Segment Open
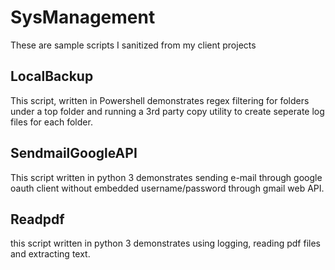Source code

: # SysManagement
These are sample scripts I sanitized from my client projects

## LocalBackup
This script, written in Powershell demonstrates regex filtering for folders under a top folder and running a 3rd party copy utility to create seperate log files for each folder.

## SendmailGoogleAPI
This script written in python 3 demonstrates sending e-mail through google oauth client without embedded username/password through gmail web API.  

## Readpdf
this script written in python 3 demonstrates using logging, reading pdf files and extracting text.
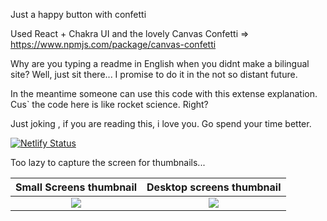 
Just a happy button with confetti

Used React + Chakra UI and  the lovely Canvas Confetti => https://www.npmjs.com/package/canvas-confetti

Why are you typing a readme in English when you didnt make a bilingual site?  Well, just sit there... I promise to do it in the not so distant future.

In the meantime someone can use this code with this extense explanation. Cus` the code here is like rocket science. Right? 

Just joking , if you are reading this, i love you. Go spend your time better. 

[![Netlify Status](https://api.netlify.com/api/v1/badges/0aa765ed-f38e-4473-9c14-9c4b1d291372/deploy-status)](https://app.netlify.com/sites/suspicious-bell-55a946/deploys)

Too lazy to capture the screen for thumbnails...

  Small Screens thumbnail  |  Desktop screens thumbnail  
:-------------------------:|:-------------------------:
   ![](images/mobile.png)     |   ![](images/desktop.png)     | 
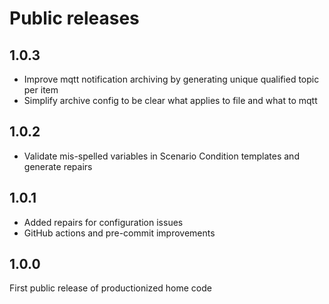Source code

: # Public releases

## 1.0.3

- Improve mqtt notification archiving by generating unique qualified topic per item
- Simplify archive config to be clear what applies to file and what to mqtt

## 1.0.2

- Validate mis-spelled variables in Scenario Condition templates and generate repairs

## 1.0.1

- Added repairs for configuration issues
- GitHub actions and pre-commit improvements

## 1.0.0

First public release of productionized home code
Segment Closed
*Goal of the exercise*. Look above for the line with "This script, written" and the line with "## SendmailGoogleAPI"; transcribe both and all lines in between, exactly, and nothing else.

*Exercise response*.
This script, written in Powershell demonstrates regex filtering for folders under a top folder and running a 3rd party copy utility to create seperate log files for each folder.

## SendmailGoogleAPI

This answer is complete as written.